Architectural Rules of Thumb
- Fix Your Own House First: Optimize your application before blaming the database.
- Test With Real Data: Guesses are dangerous. Measure everything.
- Respect Boundaries: Understand how the systems you connect to actually work.
- Scale Boldly: When you hit a hard hardware limit, don’t be afraid to upgrade the hardware.
Why Simple is Better
Choosing the “Direct Writer” approach back in Part 2 proved to be a brilliant move:
- Speed: We spent our time optimizing code, not setting up Flink clusters.
- Familiarity: Because we used our existing code, debugging was fast and easy.
- Clear Progress: Every tweak we made showed immediate, measurable results.
Conclusion: 1-Second Granularity Achieved and TSDB Choice Validated
The journey from the M×N strategy concept to successfully testing our TSDB’s limits was challenging but incredibly rewarding. Through application-level optimizations and strategic infrastructure scaling, we achieved our ultimate goal.
Mission Accomplished: From 60 Seconds to 1 Second We successfully completed the PoC, proving our system can seamlessly handle the transition from a 60-second collection interval down to a 1-second interval (M=60). By upgrading our infrastructure to 40-core Physical Machines, we broke through the initial concurrency bottlenecks and confidently absorbed the massive influx of over 400M+ metrics per minute.

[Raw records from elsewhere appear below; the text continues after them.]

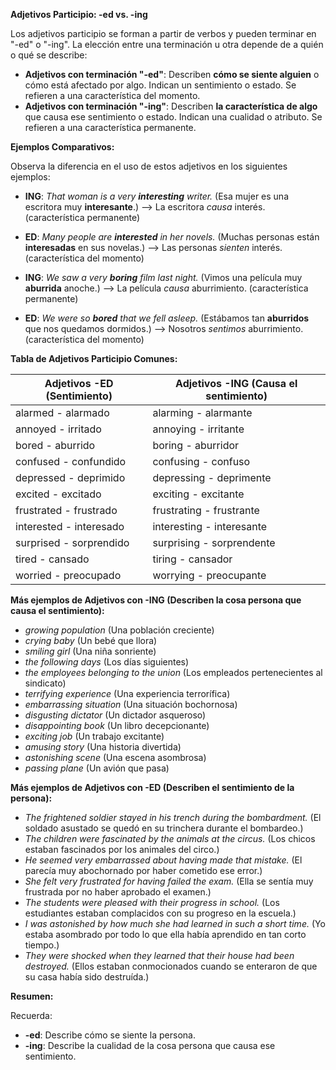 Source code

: 

**Adjetivos Participio: -ed vs. -ing**

Los adjetivos participio se forman a partir de verbos y pueden terminar en "-ed" o "-ing". La elección entre una terminación u otra depende de a quién o qué se describe:

*   **Adjetivos con terminación "-ed"**: Describen **cómo se siente alguien** o cómo está afectado por algo. Indican un sentimiento o estado.  Se refieren a una característica del momento.
*   **Adjetivos con terminación "-ing"**: Describen **la característica de algo** que causa ese sentimiento o estado. Indican una cualidad o atributo.  Se refieren a una característica permanente.

**Ejemplos Comparativos:**

Observa la diferencia en el uso de estos adjetivos en los siguientes ejemplos:

*   **ING**: *That woman is a very **interesting** writer.* (Esa mujer es una escritora muy **interesante**.) --> La escritora *causa* interés. (característica permanente)
*   **ED**: *Many people are **interested** in her novels.* (Muchas personas están **interesadas** en sus novelas.) --> Las personas *sienten* interés. (característica del momento)

*   **ING**: *We saw a very **boring** film last night.* (Vimos una película muy **aburrida** anoche.) --> La película *causa* aburrimiento. (característica permanente)
*   **ED**: *We were so **bored** that we fell asleep.* (Estábamos tan **aburridos** que nos quedamos dormidos.) --> Nosotros *sentimos* aburrimiento. (característica del momento)

**Tabla de Adjetivos Participio Comunes:**

| Adjetivos -ED (Sentimiento) | Adjetivos -ING (Causa el sentimiento) |
| --------------------------- | -------------------------------------- |
| alarmed - alarmado           | alarming - alarmante                     |
| annoyed - irritado           | annoying - irritante                     |
| bored - aburrido             | boring - aburridor                       |
| confused - confundido         | confusing - confuso                       |
| depressed - deprimido       | depressing - deprimente                 |
| excited - excitado           | exciting - excitante                     |
| frustrated - frustrado       | frustrating - frustrante                 |
| interested - interesado       | interesting - interesante                 |
| surprised - sorprendido       | surprising - sorprendente                |
| tired - cansado               | tiring - cansador                        |
| worried - preocupado         | worrying - preocupante                   |

**Más ejemplos de Adjetivos con -ING (Describen la cosa persona que causa el sentimiento):**

*   *growing population* (Una población creciente)
*   *crying baby* (Un bebé que llora)
*   *smiling girl* (Una niña sonriente)
*   *the following days* (Los días siguientes)
*   *the employees belonging to the union* (Los empleados pertenecientes al sindicato)
*   *terrifying experience* (Una experiencia terrorífica)
*   *embarrassing situation* (Una situación bochornosa)
*   *disgusting dictator* (Un dictador asqueroso)
*   *disappointing book* (Un libro decepcionante)
*   *exciting job* (Un trabajo excitante)
*   *amusing story* (Una historia divertida)
*   *astonishing scene* (Una escena asombrosa)
*   *passing plane* (Un avión que pasa)

**Más ejemplos de Adjetivos con -ED (Describen el sentimiento de la persona):**

*   *The frightened soldier stayed in his trench during the bombardment.* (El soldado asustado se quedó en su trinchera durante el bombardeo.)
*   *The children were fascinated by the animals at the circus.* (Los chicos estaban fascinados por los animales del circo.)
*   *He seemed very embarrassed about having made that mistake.* (El parecía muy abochornado por haber cometido ese error.)
*   *She felt very frustrated for having failed the exam.* (Ella se sentía muy frustrada por no haber aprobado el examen.)
*   *The students were pleased with their progress in school.* (Los estudiantes estaban complacidos con su progreso en la escuela.)
*   *I was astonished by how much she had learned in such a short time.* (Yo estaba asombrado por todo lo que ella había aprendido en tan corto tiempo.)
*   *They were shocked when they learned that their house had been destroyed.* (Ellos estaban conmocionados cuando se enteraron de que su casa había sido destruída.)

**Resumen:**

Recuerda:

*   **-ed**:  Describe cómo se siente la persona.
*   **-ing**:  Describe la cualidad de la cosa persona que causa ese sentimiento.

Validating Our TSDB Choice (VictoriaMetrics)
Perhaps the most important outcome of this extreme load testing was the validation of our core architectural decision. Hitting the vminsert concurrency limit early on wasn’t a failure of the database; rather, it was a testament to its self-protective design. Once provided with the appropriate hardware, VictoriaMetrics demonstrated incredible vertical scalability and raw ingestion efficiency.

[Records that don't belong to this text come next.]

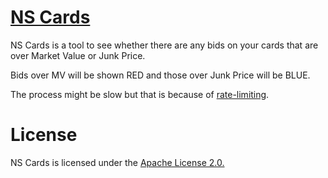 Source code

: # [NS Cards](makrine.github.io/NScards)
NS Cards is a tool to see whether there are any bids on your cards that are over Market Value or Junk Price.

Bids over MV will be shown RED and those over Junk Price will be BLUE.

The process might be slow but that is because of [rate-limiting](https://www.nationstates.net/pages/api.html#ratelimits).

# License

NS Cards is licensed under the [Apache License 2.0.](http://www.apache.org/licenses/LICENSE-2.0)
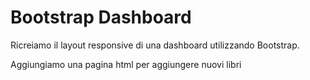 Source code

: # Bootstrap Dashboard

Ricreiamo il layout responsive di una dashboard utilizzando Bootstrap.

Aggiungiamo una pagina html per aggiungere nuovi libri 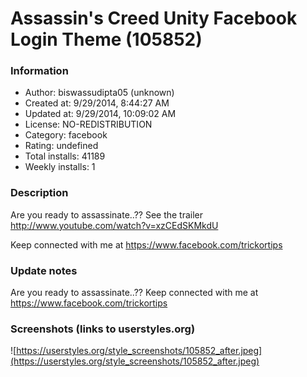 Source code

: # Assassin's Creed Unity Facebook Login Theme (105852)

### Information
- Author: biswassudipta05 (unknown)
- Created at: 9/29/2014, 8:44:27 AM
- Updated at: 9/29/2014, 10:09:02 AM
- License: NO-REDISTRIBUTION
- Category: facebook
- Rating: undefined
- Total installs: 41189
- Weekly installs: 1


### Description
Are you ready to assassinate..??
See the trailer
http://www.youtube.com/watch?v=xzCEdSKMkdU 

Keep connected with me at https://www.facebook.com/trickortips

### Update notes
Are you ready to assassinate..?? Keep connected with me at https://www.facebook.com/trickortips

### Screenshots (links to userstyles.org)
![https://userstyles.org/style_screenshots/105852_after.jpeg](https://userstyles.org/style_screenshots/105852_after.jpeg)


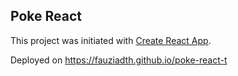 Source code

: ## Poke React

This project was initiated with [Create React App](https://github.com/facebook/create-react-app).

Deployed on https://fauziadth.github.io/poke-react-t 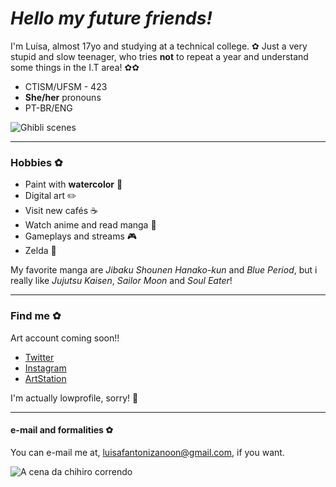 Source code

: # _Hello my future friends!_ 

I'm Luísa, almost 17yo and studying at a technical college. ✿
Just a very stupid and slow teenager, who tries **not** to repeat a year and understand some things in the I.T area! ✿✿

- CTISM/UFSM - 423
- **She/her** pronouns 
- PT-BR/ENG 

![Ghibli scenes](https://64.media.tumblr.com/53cc5e08d9547dd6eece902b25637b3f/tumblr_nqzaefTh7u1rii88ro3_500.gifv "scenes")

____
### Hobbies ✿

- Paint with **watercolor** 🎨
- Digital art ✏️
- Visit new cafés ☕️
- Watch anime and read manga 🎥
- Gameplays and streams 🎮
- Zelda 🧝

My favorite manga are _Jibaku Shounen Hanako-kun_ and _Blue Period_, but i really like _Jujutsu Kaisen_, _Sailor Moon_ and _Soul Eater_!
____
### Find me ✿

Art account coming soon!!
- [Twitter](https://twitter.com/fanonzee)
- [Instagram](https://www.instagram.com/luisafzn/)
- [ArtStation](https://www.artstation.com/fanonzee/profile)

I'm actually lowprofile, sorry! 🤧
____
#### e-mail and formalities ✿

You can e-mail me at, luisafantonizanoon@gmail.com, if you want.

![A cena da chihiro correndo](https://64.media.tumblr.com/cbb9cc6dce931727365b702c404a4565/tumblr_nqzaefTh7u1rii88ro1_500.gifv "chihiro")
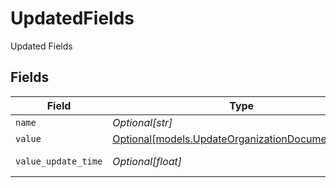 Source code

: # UpdatedFields

Updated Fields


## Fields

| Field                                                                                              | Type                                                                                               | Required                                                                                           | Description                                                                                        |
| -------------------------------------------------------------------------------------------------- | -------------------------------------------------------------------------------------------------- | -------------------------------------------------------------------------------------------------- | -------------------------------------------------------------------------------------------------- |
| `name`                                                                                             | *Optional[str]*                                                                                    | :heavy_minus_sign:                                                                                 | Name                                                                                               |
| `value`                                                                                            | [Optional[models.UpdateOrganizationDocumentsValue]](../models/updateorganizationdocumentsvalue.md) | :heavy_minus_sign:                                                                                 | Value                                                                                              |
| `value_update_time`                                                                                | *Optional[float]*                                                                                  | :heavy_minus_sign:                                                                                 | Value Last Updated                                                                                 | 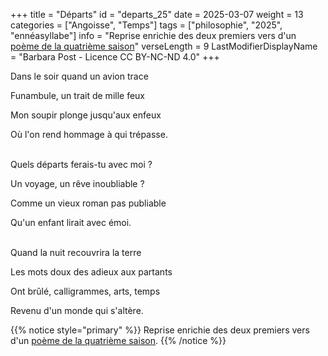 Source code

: +++
title = "Départs"
id = "departs_25"
date = 2025-03-07
weight = 13
categories = ["Angoisse", "Temps"]
tags = ["philosophie", "2025", "ennéasyllabe"]
info = "Reprise enrichie des deux premiers vers d'un [poème de la quatrième saison](../4_quatrieme_saison/matinales)"
verseLength = 9
LastModifierDisplayName = "Barbara Post - Licence CC BY-NC-ND 4.0"
+++

Dans le soir quand un avion trace

Funambule, un trait de mille feux

Mon soupir plonge jusqu'aux enfeux

Où l'on rend hommage à qui trépasse.

 \
Quels départs ferais-tu avec moi ?

Un voyage, un rêve inoubliable ?

Comme un vieux roman pas publiable

Qu'un enfant lirait avec émoi.

 \
Quand la nuit recouvrira la terre

Les mots doux des adieux aux partants

Ont brûlé, calligrammes, arts, temps

Revenu d'un monde qui s'altère.

{{% notice style="primary" %}}
Reprise enrichie des deux premiers vers d'un [poème de la quatrième saison](../4_quatrieme_saison/matinales).
{{% /notice %}}
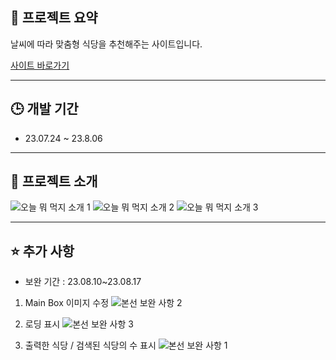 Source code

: 
## :blue_book: 프로젝트 요약
날씨에 따라 맞춤형 식당을 추천해주는 사이트입니다.

[사이트 바로가기](https://cmkj0314.neocities.org/)

---

## :clock3: 개발 기간
* 23.07.24 ~ 23.8.06

---

## :orange_book: 프로젝트 소개

![오늘 뭐 먹지 소개 1](https://github.com/KSJ0314/codemasickdang/assets/132119447/97d1cd33-f624-416e-b039-25c3aaba6018)
![오늘 뭐 먹지 소개 2](https://github.com/KSJ0314/codemasickdang/assets/132119447/5e3f0299-12ba-4b79-9473-5d80d5d259a6)
![오늘 뭐 먹지 소개 3](https://github.com/KSJ0314/codemasickdang/assets/132119447/bcac43fc-80aa-48de-ba24-54c143d369a2)

---

## :star: 추가 사항

* 보완 기간 : 23.08.10~23.08.17
1. Main Box 이미지 수정
![본선 보완 사항 2](https://github.com/KSJ0314/codemasickdang/assets/132119447/31da93c2-a542-4631-a5fb-b5c95f0ccc7d)

2. 로딩 표시
![본선 보완 사항 3](https://github.com/KSJ0314/codemasickdang/assets/132119447/32db7263-6c04-4a76-bcb6-91e1f9dd4f03)

3. 출력한 식당 / 검색된 식당의 수 표시
![본선 보완 사항 1](https://github.com/KSJ0314/codemasickdang/assets/132119447/581c6c75-758e-41e6-9c3d-1bcad83c0d86)

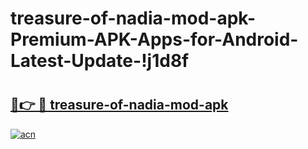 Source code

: # treasure-of-nadia-mod-apk-Premium-APK-Apps-for-Android-Latest-Update-!j1d8f

# <h2><a href="https://bs3qi6.esa.edu.pl?title=treasure-of-nadia-mod-apk&ref=j1d8f">🔗👉 🔴 treasure-of-nadia-mod-apk</a></h2>

[![acn](https://github.com/user-attachments/assets/0f9c940e-d8b0-45ae-aac7-cd30a18b3e1c)](https://bs3qi6.esa.edu.pl?title=treasure-of-nadia-mod-apk&ref=j1d8f)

It proved beyond a doubt that it can handle the punishing load of 1-second granularity metrics across our entire cloud infrastructure without breaking a sweat. This PoC gave us the definitive answer we needed: our choice of VictoriaMetrics as our TSDB was absolutely the right one.
What’s Next? With our ingestion capabilities proven for 1-second intervals, we’re now ready to tackle the next challenge: optimizing for cardinality explosion and complex query patterns on the read side. But that’s a story for another day.
This concludes our three-part series on scaling time series data processing. From initial strategy through team collaboration to discovering real-world database constraints, we’ve covered the complete journey from theoretical concept to practical system success.